Thursday, April 3, 2008

GIANTS Win!

Long reliever Lincecum scores the winning run


Harry Schulman - San Francisco Chronicle

Some folks believe that Tim Lincecum eventually will call the bullpen home as the Giants' closer. On Wednesday night, they got a preview. Lincecum emerged from the bullpen as a long reliever, in a game started by Merkin Valdez

Confused? Imagine how the ticket holders felt. They were expecting Lincecum versus the Dodgers' 23-year-old phenom, Chad Billingsley, and instead got Valdez versus Hong-Chih Kuo, all because of a balky rainstorm moving in from the Pacific that prompted managers Joe Torre and Bruce Bochy to try to outsmart the weather.

The Giants traveled an odd road, stopping for a rain delay of 1 hour, 14 minutes in the fifth inning, but ultimately reached their desired destination. They won their first game of the season, 2-1, and averted their first 0-3 start since 1984.

Lincecum entered the game to pitch the fourth inning, his first relief appearance since college, after Valdez and Jack Taschner pitched shutout ball over the first three.

In a stunning and risky move involving the young pitcher they call The Franchise, Bochy allowed Lincecum to pitch one inning then return to a cold, damp mound after sitting through the 74-minute delay. Even older, established pitchers rarely do that.

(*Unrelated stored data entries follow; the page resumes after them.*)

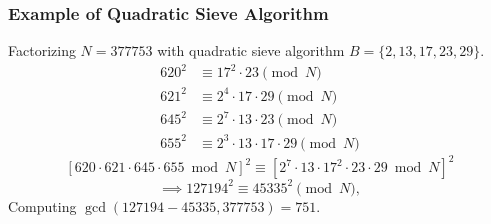 \begin{frame}\frametitle{Example of Quadratic Sieve Algorithm}
\begin{exampleblock}{Factorizing $N=377753$ with quadratic sieve algorithm}
$B = \{2,13,17,23,29\}$.
\begin{align*}
620^2 &\equiv 17^2\cdot 23 \pmod N\\
621^2 &\equiv 2^4\cdot 17\cdot 29 \pmod N\\
645^2 &\equiv 2^7\cdot 13\cdot 23 \pmod N\\
655^2 &\equiv 2^3\cdot 13\cdot 17\cdot 29 \pmod N
\end{align*}
\[ [620\cdot 621\cdot 645\cdot 655 \bmod N]^2 \equiv [2^7\cdot 13\cdot 17^2\cdot 23\cdot 29\bmod N]^2 \]
\[ \implies 127194^2 \equiv 45335^2 \pmod N,\]
Computing $\gcd(127194-45335,377753)=751$.
\end{exampleblock}
\end{frame}
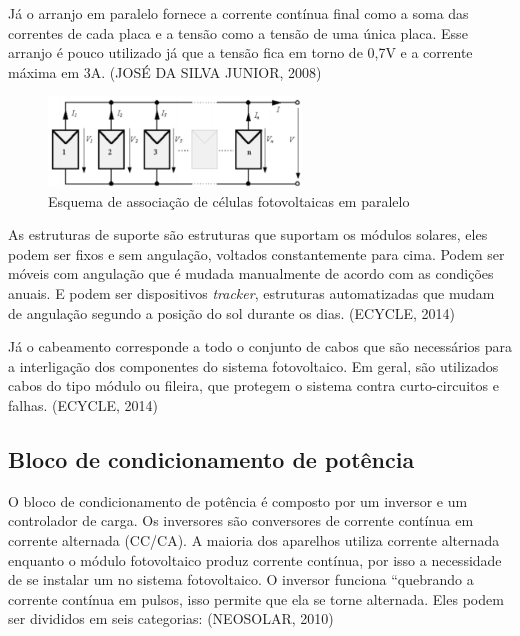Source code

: Já o arranjo em paralelo fornece a corrente contínua final como a soma das correntes de cada placa e a tensão como a tensão de uma única placa. Esse arranjo é pouco utilizado já que a tensão fica em torno de 0,7V e a corrente máxima em 3A. (JOSÉ DA SILVA JUNIOR, 2008)

\begin{figure}[!h]
\centering
\includegraphics[width=0.6\textwidth]{figuras/associacaoserie.png}
\caption{Esquema de associação de células fotovoltaicas em paralelo}
\end{figure}

As estruturas de suporte são estruturas que suportam os módulos solares, eles podem ser fixos e sem angulação, voltados constantemente para cima. Podem ser móveis com
angulação que é mudada manualmente de acordo com as condições anuais. E podem ser dispositivos \textit{tracker}, estruturas automatizadas que mudam de angulação segundo a posição do sol durante os dias. (ECYCLE, 2014)

\par Já o cabeamento corresponde a todo o conjunto de cabos que são necessários para a interligação dos componentes do sistema fotovoltaico. Em geral, são utilizados cabos do tipo módulo ou fileira, que protegem o sistema contra curto-circuitos e falhas. (ECYCLE, 2014)

\subsection{Bloco de condicionamento de potência}

O bloco de condicionamento de potência é composto por um inversor e um controlador de carga. Os inversores são conversores de corrente contínua em corrente alternada (CC/CA). A maioria dos aparelhos utiliza corrente alternada enquanto o módulo fotovoltaico produz corrente contínua, por isso a necessidade de se instalar um no sistema fotovoltaico. O inversor funciona ``quebrando a corrente contínua em pulsos, isso permite que ela se torne alternada. Eles podem ser divididos em seis categorias: (NEOSOLAR, 2010)

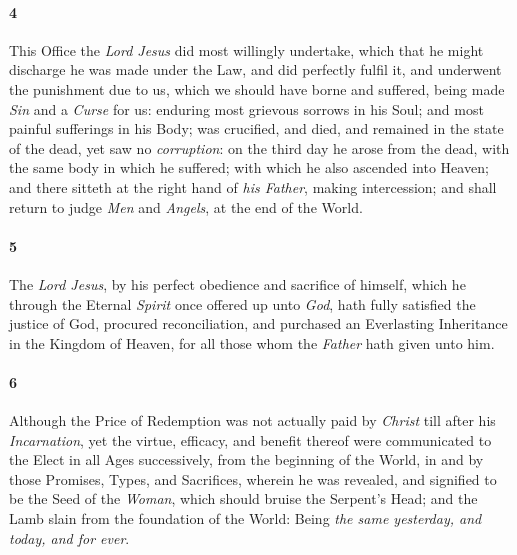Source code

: \documentclass[
    paper=letterpaper,
    11pt,
    twoside,
    DIV=calc,
    openany
]{scrbook}
\newcommand{\ERRATA}[1]{}
\newcommand{\oldgrammar}[2]{#2}
\begin{document}
\paragraph{4} %
This Office the \textit{Lord Jesus} did most \R{}willingly undertake, which that he might discharge he was made under the Law, \R{}and did perfectly fulfil it, and underwent the \R{}punishment due to us, which we should have \oldgrammar{born}{borne} and suffered, being made \R{}\textit{Sin} and a \textit{Curse} for us: enduring most grievous sorrows \R{}in his Soul; and most painful sufferings in his Body; was crucified, and died, and remained in the state of the dead, yet saw no \R{}\textit{corruption}: on the \R{}third day he arose from the dead, with the same \R{}body in which he suffered; with which he also \R{}ascended into Heaven; and there sitteth at the right hand of \textit{his Father}, \R{}making intercession; and shall \R{}return to judge \textit{Men} and \textit{Angels}, at the end of the World.

\footnotebegin
\ERRATA{
1688, 1719:  Hebrews 10:5-11
lbcw, Reni:  Hebrews 10:5-10
}
\footnoteend

\paragraph{5} %
The \textit{Lord Jesus}, by his perfect obedience and sacrifice of himself, which he through the Eternal \textit{Spirit} once offered up unto \textit{God}, \R{}hath fully satisfied the justice of God, procured reconciliation, and purchased an Everlasting Inheritance in the Kingdom of Heaven, \R{}for all those whom the \textit{Father} hath given unto him.

\footnotebegin
{}
\footnoteend

\paragraph{6} %
Although the Price of Redemption was not actually paid by \textit{Christ} till after his \textit{Incarnation}, \Rs{}yet the virtue, efficacy, and benefit thereof were communicated to the Elect in all Ages successively, from the beginning of the World, in and by those Promises, Types, and Sacrifices, wherein he was revealed, and signified to be the Seed of the \textit{Woman}, which should bruise the Serpent’s Head; \R{}and the Lamb slain from the foundation of the World: \R{}Being \textit{the same yesterday, and \oldgrammar{to day}{today}, and for ever}.
\end{document}
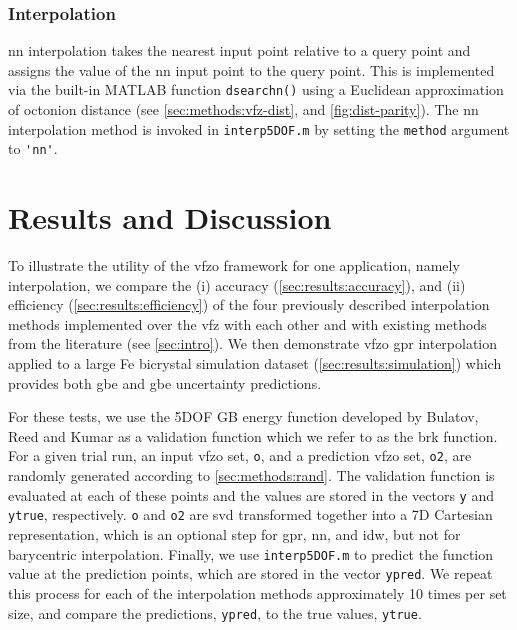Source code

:\documentclass[final,twocolumn,12pt]{elsarticle}
\newcommand{\matlab}[1]{\mbox{\lstinline[style=Matlab-editor]{#1}}}
\newcommand{\inpt}{input}
\newcommand{\outpt}{prediction}
\begin{document}
\subsubsection{ Interpolation}
\label{sec:methods:interp:nn}


\Gls{nn} interpolation takes the nearest \inpt{} point relative to a query point and assigns the value of the \gls{nn} \inpt{} point to the query point. This is implemented via the built-in MATLAB function \matlab{dsearchn()} using a Euclidean approximation of octonion distance (see \cref{sec:methods:vfz-dist}, and \cref{fig:dist-parity}). The \gls{nn} interpolation method is invoked in \matlab{interp5DOF.m} by setting the \matlab{method} argument to \matlab{'nn'}.

\section{Results and Discussion} \label{sec:results}

To illustrate the utility of the \gls{vfzo} framework for one application, namely interpolation, we compare the (i) accuracy (\cref{sec:results:accuracy}), and (ii) efficiency (\cref{sec:results:efficiency}) of the four previously described interpolation methods implemented over the \gls{vfz} with each other and with existing methods from the literature (see \cref{sec:intro}). We then demonstrate \gls{vfzo} \gls{gpr} interpolation applied to a large Fe bicrystal simulation dataset \cite{kimPhasefieldModeling3D2014} (\cref{sec:results:simulation}) which provides both \gls{gbe} and \gls{gbe} uncertainty predictions.

For these tests, we use the 5DOF GB energy function developed by Bulatov, Reed and Kumar \cite{bulatovGrainBoundaryEnergy2014} as a validation function which we refer to as the \gls{brk} function. For a given trial run, an \inpt{} \gls{vfzo} set, \matlab{o}, and a \outpt{} \gls{vfzo} set, \matlab{o2}, are randomly generated according to \cref{sec:methods:rand}. The validation function is evaluated at each of these points and the values are stored in the vectors \matlab{y} and \matlab{ytrue}, respectively. \matlab{o} and \matlab{o2} are \gls{svd} transformed together into a 7D Cartesian representation, which is an optional step for \gls{gpr}, \gls{nn}, and \gls{idw}, but not for barycentric interpolation. Finally, we use \matlab{interp5DOF.m} \cite{bairdFiveDegreeofFreedom5DOF2020} to predict the function value at the \outpt{} points, which are stored in the vector \matlab{ypred}. We repeat this process for each of the interpolation methods approximately 10 times per set size, and compare the predictions, \matlab{ypred}, to the true values, \matlab{ytrue}.
\end{document}
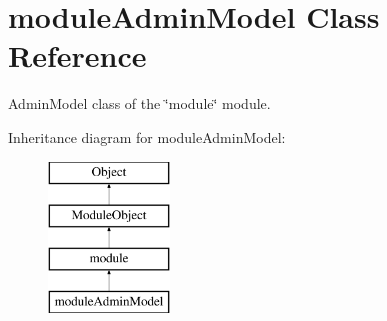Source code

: \hypertarget{classmoduleAdminModel}{\section{module\+Admin\+Model Class Reference}
\label{classmoduleAdminModel}
}


Admin\+Model class of the \char`\"{}module\char`\"{} module.  


Inheritance diagram for module\+Admin\+Model\+:\begin{figure}[H]
\begin{center}
\leavevmode
\includegraphics[height=4.000000cm]{classmoduleAdminModel}
\end{center}
\end{figure}
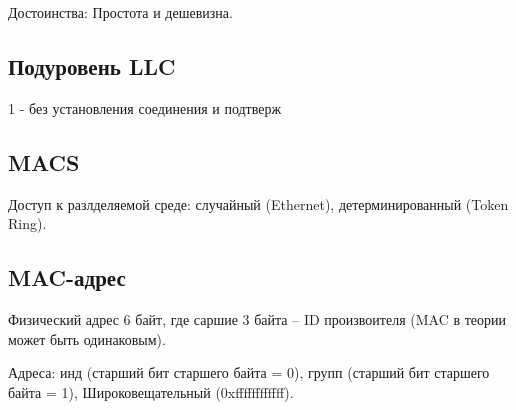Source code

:Достоинства: Простота и дешевизна.

\subsection{Подуровень LLC}

1 - без установления соединения и подтверж

\subsection{MACS}

Доступ к разлделяемой среде: случайный (Ethernet), детерминированный (Token Ring).

\subsection{MAC-адрес}

Физический адрес 6 байт, где саршие 3 байта – ID произвоителя (MAC в теории может быть одинаковым).

Адреса: инд (старший бит старшего байта = 0), групп (старший бит старшего байта = 1), Широковещательный (0xffffffffffff).

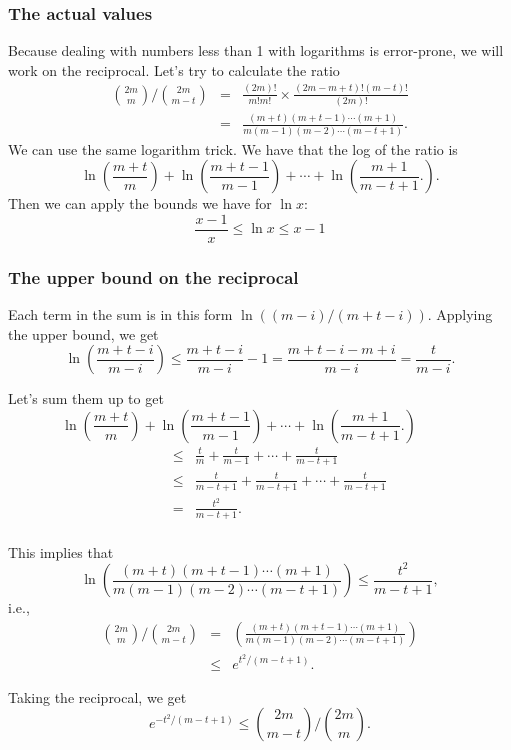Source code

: \begin{frame}\frametitle{The actual values}
  Because dealing with numbers less than 1 with logarithms is
  error-prone, we will work on the reciprocal.  Let's try to calculate
  the ratio
  \begin{eqnarray*}
    \binom{2m}{m}\Big/\binom{2m}{m-t}
    &=&
    \frac{(2m)!}{m!m!}\times\frac{(2m-m+t)!(m-t)!}{(2m)!}\\
    &=&
    \frac{(m+t)(m+t-1)\cdots(m+1)}{m(m-1)(m-2)\cdots(m-t+1)}.
  \end{eqnarray*}
  \pause
  We can use the same logarithm trick.  We have that the log of the
  ratio is
  \[
  \ln\left(\frac{m+t}{m}\right) +
  \ln\left(\frac{m+t-1}{m-1}\right)+\cdots+
  \ln\left(\frac{m+1}{m-t+1}.\right).
  \]
  \pause
  Then we can apply the bounds we have for $\ln x$:
  \[
  \frac{x-1}{x}\leq \ln x \leq x - 1
  \]
\end{frame}

\begin{frame}\frametitle{The upper bound on the reciprocal}
  Each term in the sum is in this form $\ln((m-i)/(m+t-i))$.  Applying
  the upper bound, we get
  \[ \ln\left(\frac{m+t-i}{m-i}\right) \leq \frac{m+t-i}{m-i}-1 = \frac{m+t-i-m+i}{m-i}=\frac{t}{m-i}.\]
  \pause

  Let's sum them up to get
  \[
    \ln\left(\frac{m+t}{m}\right) +
    \ln\left(\frac{m+t-1}{m-1}\right)+\cdots+
    \ln\left(\frac{m+1}{m-t+1}.\right) \quad\quad\quad
  \]
  \begin{eqnarray*}
    \quad\quad &\leq&
    \frac{t}{m} + \frac{t}{m-1} + \cdots + \frac{t}{m-t+1} \\
    &\leq&
    \frac{t}{m-t+1} + \frac{t}{m-t+1} + \cdots + \frac{t}{m-t+1} \\
    & = & \frac{t^2}{m-t+1}. \\
  \end{eqnarray*}
\end{frame}

\begin{frame}
  This implies that
  \[
  \ln\left(\frac{(m+t)(m+t-1)\cdots(m+1)}{m(m-1)(m-2)\cdots(m-t+1)}\right)
  \leq \frac{t^2}{m-t+1},
  \]
  i.e.,
  \begin{eqnarray*}
    \binom{2m}{m}\Big/\binom{2m}{m-t} &=& 
    \left(\frac{(m+t)(m+t-1)\cdots(m+1)}{m(m-1)(m-2)\cdots(m-t+1)}\right)\\
    &\leq& e^{t^2/(m-t+1)}.
  \end{eqnarray*}
  \pause

  Taking the reciprocal, we get
  \[
  e^{-t^2/(m-t+1)}\leq
  \binom{2m}{m-t}\Big/\binom{2m}{m}.
  \]
\end{frame}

Lincecum threw 84 pitches over four innings, allowing one run and striking out four to get the win. What a turnabout from last season, when the Giants babied Lincecum so he would not overtax his valuable right arm.

Bochy defended the decision, saying, "If we thought we were going to hurt his arm, we wouldn't have done it."

Bochy conferred with Lincecum, pitching coach Dave Righetti and bullpen coach Mark Gardner during the delay. Lincecum reminded them he often sat through rain delays during high school and college games in Washington. But even Lincecum later admitted he had not returned after a delay as long as Wednesday's.

"That," he said, "was a first for me."

Lincecum also acknowledged the move might be viewed as risky, "but it doesn't feel like it to me. My arm felt good. People have called me a freak of nature before. This will give them another reason."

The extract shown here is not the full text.